- [Aim of the task]: Look through the records and copy every line in which "ApplicationInsightsWebFilter" appears.

- [Data]:
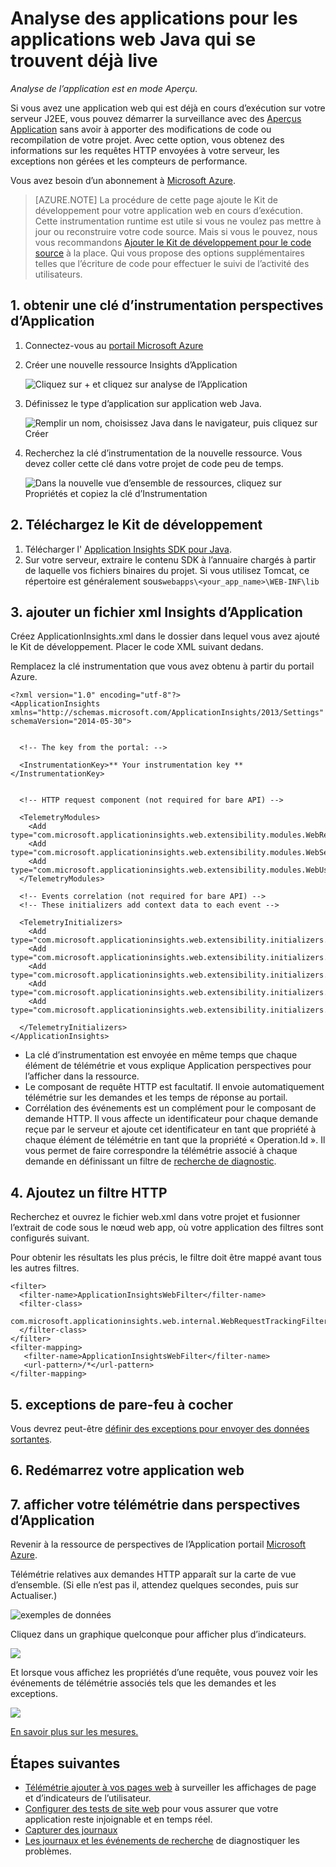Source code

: <properties 
    pageTitle="Analyse des applications pour les applications web Java qui se trouvent déjà live" 
    description="Démarrer une application web qui est déjà en cours d’exécution sur votre serveur de surveillance" 
    services="application-insights" 
    documentationCenter="java"
    authors="alancameronwills" 
    manager="douge"/>

<tags 
    ms.service="application-insights" 
    ms.workload="tbd" 
    ms.tgt_pltfrm="ibiza" 
    ms.devlang="na" 
    ms.topic="article" 
    ms.date="08/24/2016" 
    ms.author="awills"/>
 
# <a name="application-insights-for-java-web-apps-that-are-already-live"></a>Analyse des applications pour les applications web Java qui se trouvent déjà live

*Analyse de l’application est en mode Aperçu.*

Si vous avez une application web qui est déjà en cours d’exécution sur votre serveur J2EE, vous pouvez démarrer la surveillance avec des [Aperçus Application](app-insights-overview.md) sans avoir à apporter des modifications de code ou recompilation de votre projet. Avec cette option, vous obtenez des informations sur les requêtes HTTP envoyées à votre serveur, les exceptions non gérées et les compteurs de performance.

Vous avez besoin d’un abonnement à [Microsoft Azure](https://azure.com).

> [AZURE.NOTE] La procédure de cette page ajoute le Kit de développement pour votre application web en cours d’exécution. Cette instrumentation runtime est utile si vous ne voulez pas mettre à jour ou reconstruire votre code source. Mais si vous le pouvez, nous vous recommandons [Ajouter le Kit de développement pour le code source](app-insights-java-get-started.md) à la place. Qui vous propose des options supplémentaires telles que l’écriture de code pour effectuer le suivi de l’activité des utilisateurs.

## <a name="1-get-an-application-insights-instrumentation-key"></a>1. obtenir une clé d’instrumentation perspectives d’Application

1. Connectez-vous au [portail Microsoft Azure](https://portal.azure.com)
2. Créer une nouvelle ressource Insights d’Application

    ![Cliquez sur + et cliquez sur analyse de l’Application](./media/app-insights-java-live/01-create.png)
3. Définissez le type d’application sur application web Java.

    ![Remplir un nom, choisissez Java dans le navigateur, puis cliquez sur Créer](./media/app-insights-java-live/02-create.png)
4. Recherchez la clé d’instrumentation de la nouvelle ressource. Vous devez coller cette clé dans votre projet de code peu de temps.

    ![Dans la nouvelle vue d’ensemble de ressources, cliquez sur Propriétés et copiez la clé d’Instrumentation](./media/app-insights-java-live/03-key.png)

## <a name="2-download-the-sdk"></a>2. Téléchargez le Kit de développement

1. Télécharger l' [Application Insights SDK pour Java](https://aka.ms/aijavasdk). 
2. Sur votre serveur, extraire le contenu SDK à l’annuaire chargés à partir de laquelle vos fichiers binaires du projet. Si vous utilisez Tomcat, ce répertoire est généralement sous`webapps\<your_app_name>\WEB-INF\lib`


## <a name="3-add-an-application-insights-xml-file"></a>3. ajouter un fichier xml Insights d’Application

Créez ApplicationInsights.xml dans le dossier dans lequel vous avez ajouté le Kit de développement. Placer le code XML suivant dedans.

Remplacez la clé instrumentation que vous avez obtenu à partir du portail Azure.

    <?xml version="1.0" encoding="utf-8"?>
    <ApplicationInsights xmlns="http://schemas.microsoft.com/ApplicationInsights/2013/Settings" schemaVersion="2014-05-30">


      <!-- The key from the portal: -->

      <InstrumentationKey>** Your instrumentation key **</InstrumentationKey>


      <!-- HTTP request component (not required for bare API) -->

      <TelemetryModules>
        <Add type="com.microsoft.applicationinsights.web.extensibility.modules.WebRequestTrackingTelemetryModule"/>
        <Add type="com.microsoft.applicationinsights.web.extensibility.modules.WebSessionTrackingTelemetryModule"/>
        <Add type="com.microsoft.applicationinsights.web.extensibility.modules.WebUserTrackingTelemetryModule"/>
      </TelemetryModules>

      <!-- Events correlation (not required for bare API) -->
      <!-- These initializers add context data to each event -->

      <TelemetryInitializers>
        <Add   type="com.microsoft.applicationinsights.web.extensibility.initializers.WebOperationIdTelemetryInitializer"/>
        <Add type="com.microsoft.applicationinsights.web.extensibility.initializers.WebOperationNameTelemetryInitializer"/>
        <Add type="com.microsoft.applicationinsights.web.extensibility.initializers.WebSessionTelemetryInitializer"/>
        <Add type="com.microsoft.applicationinsights.web.extensibility.initializers.WebUserTelemetryInitializer"/>
        <Add type="com.microsoft.applicationinsights.web.extensibility.initializers.WebUserAgentTelemetryInitializer"/>

      </TelemetryInitializers>
    </ApplicationInsights>


* La clé d’instrumentation est envoyée en même temps que chaque élément de télémétrie et vous explique Application perspectives pour l’afficher dans la ressource.
* Le composant de requête HTTP est facultatif. Il envoie automatiquement télémétrie sur les demandes et les temps de réponse au portail.
* Corrélation des événements est un complément pour le composant de demande HTTP. Il vous affecte un identificateur pour chaque demande reçue par le serveur et ajoute cet identificateur en tant que propriété à chaque élément de télémétrie en tant que la propriété « Operation.Id ». Il vous permet de faire correspondre la télémétrie associé à chaque demande en définissant un filtre de [recherche de diagnostic](app-insights-diagnostic-search.md).


## <a name="4-add-an-http-filter"></a>4. Ajoutez un filtre HTTP

Recherchez et ouvrez le fichier web.xml dans votre projet et fusionner l’extrait de code sous le nœud web app, où votre application des filtres sont configurés suivant.

Pour obtenir les résultats les plus précis, le filtre doit être mappé avant tous les autres filtres.

    <filter>
      <filter-name>ApplicationInsightsWebFilter</filter-name>
      <filter-class>
        com.microsoft.applicationinsights.web.internal.WebRequestTrackingFilter
      </filter-class>
    </filter>
    <filter-mapping>
       <filter-name>ApplicationInsightsWebFilter</filter-name>
       <url-pattern>/*</url-pattern>
    </filter-mapping>

## <a name="5-check-firewall-exceptions"></a>5. exceptions de pare-feu à cocher

Vous devrez peut-être [définir des exceptions pour envoyer des données sortantes](app-insights-ip-addresses.md).

## <a name="6-restart-your-web-app"></a>6. Redémarrez votre application web

## <a name="7-view-your-telemetry-in-application-insights"></a>7. afficher votre télémétrie dans perspectives d’Application

Revenir à la ressource de perspectives de l’Application portail [Microsoft Azure](https://portal.azure.com).

Télémétrie relatives aux demandes HTTP apparaît sur la carte de vue d’ensemble. (Si elle n’est pas il, attendez quelques secondes, puis sur Actualiser.)

![exemples de données](./media/app-insights-java-live/5-results.png)
 

Cliquez dans un graphique quelconque pour afficher plus d’indicateurs. 

![](./media/app-insights-java-live/6-barchart.png)

 

Et lorsque vous affichez les propriétés d’une requête, vous pouvez voir les événements de télémétrie associés tels que les demandes et les exceptions.
 
![](./media/app-insights-java-live/7-instance.png)


[En savoir plus sur les mesures.](app-insights-metrics-explorer.md)



## <a name="next-steps"></a>Étapes suivantes

* [Télémétrie ajouter à vos pages web](app-insights-web-track-usage.md) à surveiller les affichages de page et d’indicateurs de l’utilisateur.
* [Configurer des tests de site web](app-insights-monitor-web-app-availability.md) pour vous assurer que votre application reste injoignable et en temps réel.
* [Capturer des journaux](app-insights-java-trace-logs.md)
* [Les journaux et les événements de recherche](app-insights-diagnostic-search.md) de diagnostiquer les problèmes.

- [Exercise output]:
      <filter-name>ApplicationInsightsWebFilter</filter-name>
       <filter-name>ApplicationInsightsWebFilter</filter-name>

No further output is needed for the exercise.